MICAELA FERNÁNDEZ

FOTOGRAFÍAS: Cristina Gutiérrez, Leo Raigal, Montoro

Existe un lugar donde la historia ha dejado su huella más envolvente. Existe un lugar donde la poesía se hace realidad, donde la tradición se suma a la naturaleza, donde casas señoriales, conventos, plazas, castillo e iglesias se fusionan con la gastronomía y la artesanía.

Mula es un municipio con historia, tradición, cultura y naturaleza. Al visitarnos comprobaras como las calles te cuentan el paso de los siglos. Mula es un lugar para vivirlo, para empaparse, para hacer una parada en el camino, en el recogimiento, en la cultura, en la naturaleza. Mula es un lugar para descubrir.

Mula atesora un rico patrimonio arqueológico, vestigios del pasado procedentes de algunos de los yacimientos más importantes del sureste peninsular y que documenta la ocupación ininterrumpida de este territorio desde hace más de 40.000 años. Todos ellos se sitúan cerca del río Mula, una importante vía de comunicación natural desde la prehistoria, fuente de recursos hídricos y eje vertebrador del poblamiento.

La fuerte presencia de la religión y la iglesia en la vida cotidiana fomentó la construcción de iglesias y conventos desde la reconquista hasta el siglo XVIII. Las torres y campanarios de las iglesias se alzan sobre los tejados siendo testigos del devenir de la historia. Hoy las iglesias y conventos salvaguardan la fe, joyas arquitectónicas, pinturas murales y tallas religiosas que seguro despertarán el interés del visitante.

Mula es parada en el Camino de la Cruz o de Levante. Durante siglos ha permanecido guardada y custodiada en el Real Monasterio de la Encarnación, La Santa Espina, reliquia reconocida como perteneciente a la corona utilizada en la tortura y escarnio que Jesucristo sufrió en su Pasión.

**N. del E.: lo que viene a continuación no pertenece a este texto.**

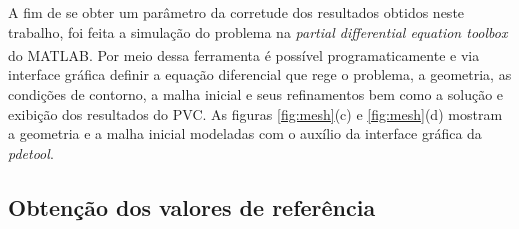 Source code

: \documentclass[
    12pt,               %
    openright,          %
    oneside,
    a4paper,            %
    english,            %
    french,             %
    spanish,            %
    brazil              %
    ]{abntex2}
\newcommand{\matlab}{MATLAB\textsuperscript{\textregistered}}
\begin{document}
A fim de se obter um parâmetro da corretude dos resultados obtidos neste trabalho, foi feita a simulação do problema na \textit{partial differential equation toolbox} do \matlab. Por meio dessa ferramenta é possível programaticamente e via interface gráfica definir a equação diferencial que rege o problema, a geometria, as condições de contorno, a malha inicial e seus refinamentos bem como a solução e exibição dos resultados do PVC. As figuras \ref{fig:mesh}{(c)} e \ref{fig:mesh}{(d)} mostram a geometria e a malha inicial modeladas com o auxílio da interface gráfica da \textit{pdetool}.

\subsection{Obtenção dos valores de referência}
\end{document}
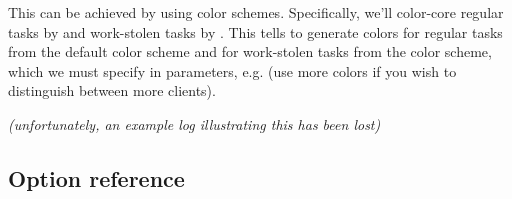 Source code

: \documentclass{article}
\begin{document}
This can be achieved by using color schemes. Specifically, we'll color-core regular tasks by  and work-stolen tasks by . This tells \splot{} to generate colors for regular tasks from the default color scheme and for work-stolen tasks from the  color scheme, which we must specify in  parameters, e.g.  (use more colors if you wish to distinguish between more clients).

\emph{(unfortunately, an example log illustrating this has been lost)}

\pagebreak
\subsection{Option reference}
\end{document}
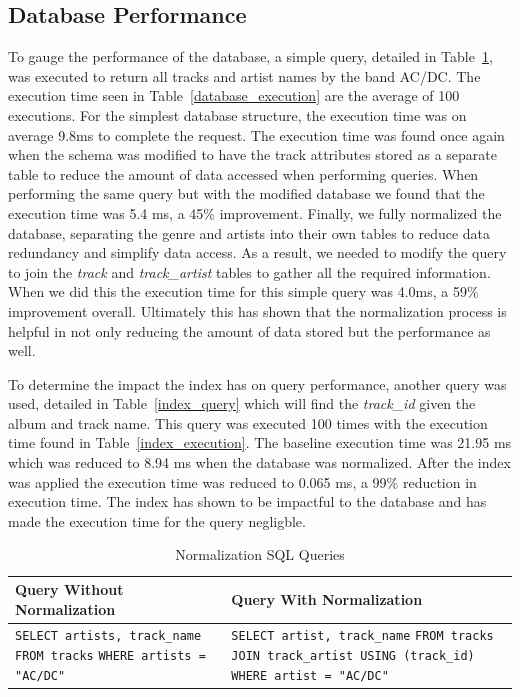 \documentclass{article}
\begin{document}
\subsection{Database Performance}
To gauge the performance of the database, a simple query, detailed in Table~\ref{database_query}, was executed to return all tracks and artist names by the band AC/DC. The execution time seen in Table~\ref{database_execution} are the average of 100 executions. For the simplest database structure, the execution time was on average 9.8ms to complete the request. The execution time was found once again when the schema was modified to have the track attributes stored as a separate table to reduce the amount of data accessed when performing queries. When performing the same query but with the modified database we found that the execution time was 5.4 ms, a 45\% improvement. Finally, we fully normalized the database, separating the genre and artists into their own tables to reduce data redundancy and simplify data access. As a result, we needed to modify the query to join the \textit{track} and \textit{track\_artist} tables to gather all the required information. When we did this the execution time for this simple query was 4.0ms, a 59\% improvement overall. Ultimately this has shown that the normalization process is helpful in not only reducing the amount of data stored but the performance as well. 

To determine the impact the index has on query performance, another query was used, detailed in Table~\ref{index_query} which will find the \textit{track\_id} given the album and track name. This query was executed 100 times with the execution time found in Table~\ref{index_execution}. The baseline execution time was 21.95 ms which was reduced to 8.94 ms when the database was normalized.  After the index was applied the execution time was reduced to 0.065 ms, a 99\% reduction in execution time. The index has shown to be impactful to the database and has made the execution time for the query negligble.

{
\linespread{1.1}\selectfont
\begin{table}
\caption{Normalization SQL Queries}
\label{database_query}
\centering
\begin{tabular}{p{5.25cm} p{8.25cm}}
  \hline
  Query Without Normalization & Query With Normalization \\
  \hline
  \verb|SELECT artists, track_name| \newline
  \verb|FROM tracks| \newline
  \verb|WHERE artists = "AC/DC"| &
  \verb|SELECT artist, track_name| \newline
  \verb|FROM tracks JOIN track_artist USING (track_id)| \newline
  \verb|WHERE artist = "AC/DC"| \\
  \hline
\end{tabular}
\end{table}
}
\end{document}
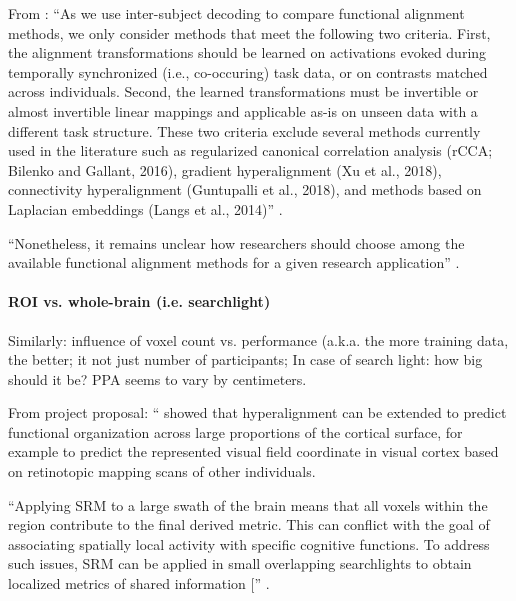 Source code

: 

From \citet{bazeille2021empirical}: ``As we use inter-subject decoding to
compare functional alignment methods, we only consider methods that meet the
following two criteria.
%
First, the alignment transformations should be learned on activations evoked
during temporally synchronized (i.e., co-occuring) task data, or on contrasts
matched across individuals.
%
Second, the learned transformations must be invertible or almost invertible
linear mappings and applicable as-is on unseen data with a different task
structure.
%
These two criteria exclude several methods currently used in the literature such
as regularized canonical correlation analysis (rCCA; Bilenko and Gallant, 2016),
gradient hyperalignment (Xu et al., 2018), connectivity hyperalignment
(Guntupalli et al., 2018), and methods based on Laplacian embeddings (Langs et
al., 2014)'' \citep{bazeille2021empirical}.

%
``Nonetheless, it remains unclear how researchers should choose among the
available functional alignment methods for a given research application''
\citep{bazeille2021empirical}.




\paragraph{ROI vs. whole-brain (i.e. searchlight)}


%
Similarly: influence of voxel count vs. performance (a.k.a. the more training
data, the better; it not just number of participants;
%
In case of search light: how big should it be? PPA seems to vary by centimeters.

From project proposal: ``\citet{guntupalli2016model} showed that hyperalignment
can be extended to predict functional organization across large proportions of
the cortical surface, for example to predict the represented visual field
coordinate in visual cortex based on retinotopic mapping scans of other
individuals.

%
``Applying SRM to a large swath of the brain means that all voxels within the
region contribute to the final derived metric. This can conflict with the goal
of associating spatially local activity with specific cognitive functions. To
address such issues, SRM can be applied in small overlapping searchlights to
obtain localized metrics of shared information [\citep{guntupalli2016model,
zhang2016searchlight}'' \citep{cohen2017computational}.

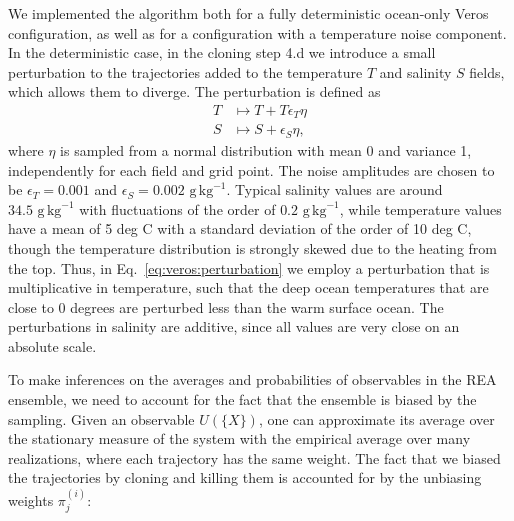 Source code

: We implemented the algorithm both for a fully deterministic ocean-only Veros configuration, as well as for a configuration with a temperature noise component. In the deterministic case, in the cloning step 4.d we introduce a small perturbation to the trajectories added to the temperature $T$ and salinity $S$ fields, which allows them to diverge. The perturbation is defined as
\begin{equation}\label{eq:veros:perturbation}
    \begin{aligned}
        T &\mapsto T + T\epsilon_T \eta \\
        S &\mapsto S + \epsilon_S \eta ,
    \end{aligned}
\end{equation}
where $\eta$ is sampled from a normal distribution with mean 0 and variance 1, independently for each field and grid point. The noise amplitudes are chosen to be $\epsilon_T = 0.001$ and $\epsilon_S = 0.002 \,\, \text{g} \, \text{kg}^{-1}$. Typical salinity values are around $34.5 \,\, \text{g} \, \text{kg}^{-1}$ with fluctuations of the order of $0.2 \,\, \text{g} \, \text{kg}^{-1}$, while temperature values have a mean of 5 deg C with a standard deviation of the order of 10 deg C, though the temperature distribution is strongly skewed due to the heating from the top. Thus, in Eq.~\ref{eq:veros:perturbation} we employ a perturbation that is multiplicative in temperature, such that the deep ocean temperatures that are close to 0 degrees are perturbed less than the warm surface ocean. The perturbations in salinity are additive, since all values are very close on an absolute scale. 




To make inferences on the averages and probabilities of observables in the REA ensemble, we need to account for the fact that the ensemble is biased by the sampling. 
Given an observable $U(\{X\})$, one can approximate its average over the stationary measure of the system with the empirical average over many realizations, where each trajectory has the same weight. The fact that we biased the trajectories by cloning and killing them is accounted for by the unbiasing weights $\pi_j^{(i)}$:

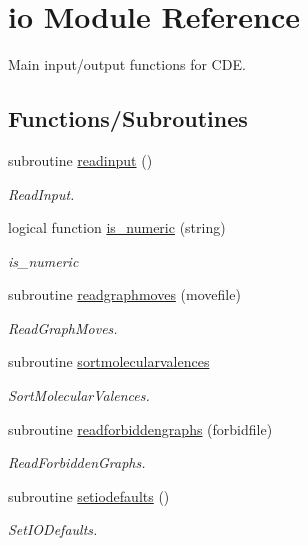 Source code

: \hypertarget{namespaceio}{}\section{io Module Reference}
\label{namespaceio}


Main input/output functions for C\+DE.  


\subsection*{Functions/\+Subroutines}
\begin{DoxyCompactItemize}
\item 
subroutine \mbox{\hyperlink{namespaceio_aee45b0da5539969779855687cc9efd6d}{readinput}} ()
\begin{DoxyCompactList}\small\item\em Read\+Input. \end{DoxyCompactList}\item 
logical function \mbox{\hyperlink{namespaceio_a386a5703d972e990643b637ef0bd8d58}{is\+\_\+numeric}} (string)
\begin{DoxyCompactList}\small\item\em is\+\_\+numeric \end{DoxyCompactList}\item 
subroutine \mbox{\hyperlink{namespaceio_a19211eac027eb30d7c602fb5583351e0}{readgraphmoves}} (movefile)
\begin{DoxyCompactList}\small\item\em Read\+Graph\+Moves. \end{DoxyCompactList}\item 
subroutine \mbox{\hyperlink{namespaceio_a0de73eea344ac9978f7cbb7d80c6ab2c}{sortmolecularvalences}}
\begin{DoxyCompactList}\small\item\em Sort\+Molecular\+Valences. \end{DoxyCompactList}\item 
subroutine \mbox{\hyperlink{namespaceio_a2f1df2054a4fbfd76d2351f26f6b4b02}{readforbiddengraphs}} (forbidfile)
\begin{DoxyCompactList}\small\item\em Read\+Forbidden\+Graphs. \end{DoxyCompactList}\item 
subroutine \mbox{\hyperlink{namespaceio_aea679911d5618f57aaa7a3daa238ec13}{setiodefaults}} ()
\begin{DoxyCompactList}\small\item\em Set\+I\+O\+Defaults. \end{DoxyCompactList}\end{DoxyCompactItemize}


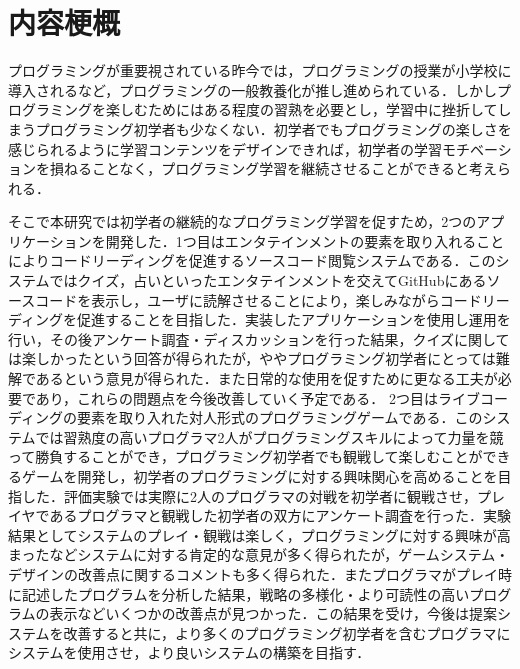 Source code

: \section*{内容梗概}

プログラミングが重要視されている昨今では，プログラミングの授業が小学校に導入されるなど，プログラミングの一般教養化が推し進められている．しかしプログラミングを楽しむためにはある程度の習熟を必要とし，学習中に挫折してしまうプログラミング初学者も少なくない．初学者でもプログラミングの楽しさを感じられるように学習コンテンツをデザインできれば，初学者の学習モチベーションを損ねることなく，プログラミング学習を継続させることができると考えられる．

そこで本研究では初学者の継続的なプログラミング学習を促すため，2つのアプリケーションを開発した．1つ目はエンタテインメントの要素を取り入れることによりコードリーディングを促進するソースコード閲覧システムである．このシステムではクイズ，占いといったエンタテインメントを交えてGitHubにあるソースコードを表示し，ユーザに読解させることにより，楽しみながらコードリーディングを促進することを目指した．実装したアプリケーションを使用し運用を行い，その後アンケート調査・ディスカッションを行った結果，クイズに関しては楽しかったという回答が得られたが，ややプログラミング初学者にとっては難解であるという意見が得られた．また日常的な使用を促すために更なる工夫が必要であり，これらの問題点を今後改善していく予定である．
2つ目はライブコーディングの要素を取り入れた対人形式のプログラミングゲームである．このシステムでは習熟度の高いプログラマ2人がプログラミングスキルによって力量を競って勝負することができ，プログラミング初学者でも観戦して楽しむことができるゲームを開発し，初学者のプログラミングに対する興味関心を高めることを目指した．評価実験では実際に2人のプログラマの対戦を初学者に観戦させ，プレイヤであるプログラマと観戦した初学者の双方にアンケート調査を行った．実験結果としてシステムのプレイ・観戦は楽しく，プログラミングに対する興味が高まったなどシステムに対する肯定的な意見が多く得られたが，ゲームシステム・デザインの改善点に関するコメントも多く得られた．またプログラマがプレイ時に記述したプログラムを分析した結果，戦略の多様化・より可読性の高いプログラムの表示などいくつかの改善点が見つかった．この結果を受け，今後は提案システムを改善すると共に，より多くのプログラミング初学者を含むプログラマにシステムを使用させ，より良いシステムの構築を目指す．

Según la tradición, donde hoy se encuentra ubicado el Santuario del Niño de Mula, obra del siglo XVIII de estilo barroco, se le apareció Dios Niño a un pastor en el año 1648.

El municipio de Mula está lleno de contrastes y paisajes sorprendentes por su situación entre importantes formaciones montañosas como Sierra Espuña, Sierra del Cambrón y la Sierra de Ricote, junto con las zonas de secano de Cagitán y el Ardal y la vega del Río Mula y Pliego, le confieren un rico patrimonio natural.

En los alrededores de Sierra Espuña, donde se asientan las pedanías de Casas Nuevas y Fuente Librilla, y en los campos de Cagitán y El Ardal se extienden cientos de hectáreas dedicadas al cultivo de secano con el predominio de las plantaciones de almendros.  Cuando llega los primeros meses del año, la floración del almendro cubre con un manto de flores rosa y blanco. Más tarde, con la temprana primavera, será el melocotonero plantado en los campos de Yéchar el que tome el relevo para mostrar sus árboles recubiertos de flores con tonos magenta.

Las calles y plazas de Mula son recorridas en Semana Santa por un gran número de destacadas piezas de imaginería de destacados seguidores de la escuela de Francisco Salzillo o de nuevos imagineros como José Sánchez Lozano o Ramón Cuenca.

Antes de que la cera de las velas haya goteado las empinadas calles con la primera procesión, Mula ya ha escuchado el peculiar sonido de su Semana Santa. “La Noche de Los Tambores”,la fiesta más singular a lo largo de todo el calendario. El Martes Santo a las 12 de la noche, miles de tamboristas, reunidos en la Plaza del Ayuntamiento y vestidos con túnicas negras, hacen sonar las cajas de sus tambores ininterrumpidamente durante 16 horas.

Los festejos a San Isidro, patrón de labradores y ganaderos se celebra el segundo domingo de mayo cuando la primavera ha colmado de olores toda la huerta.

Las fiestas patronales en honor a San Felipe Mártir, la Virgen del Carmen y el Niño Jesús del Balate del 19 al 25 de septiembre.

O los desfiles de Carnaval donde se pone de manifiesto el excelente trabajo de los distintos colectivos para hacer de Mula una auténtica fiesta de color, música, esplendor y diversión para concluir con ‘la Tarde de reventón’ con los buñuelos y el chocolate como protagonistas.

Diseminadas por todo el municipio, las pedanías de Mula cuentan con un rico patrimonio cultural y natural además de ser baluartes de las tradiciones y del respeto a la naturaleza. Visitar las pedanías es conocer a sus gentes y bellos rincones que despiertan nuestros sentidos y nos muestran parte de la historia del municipio.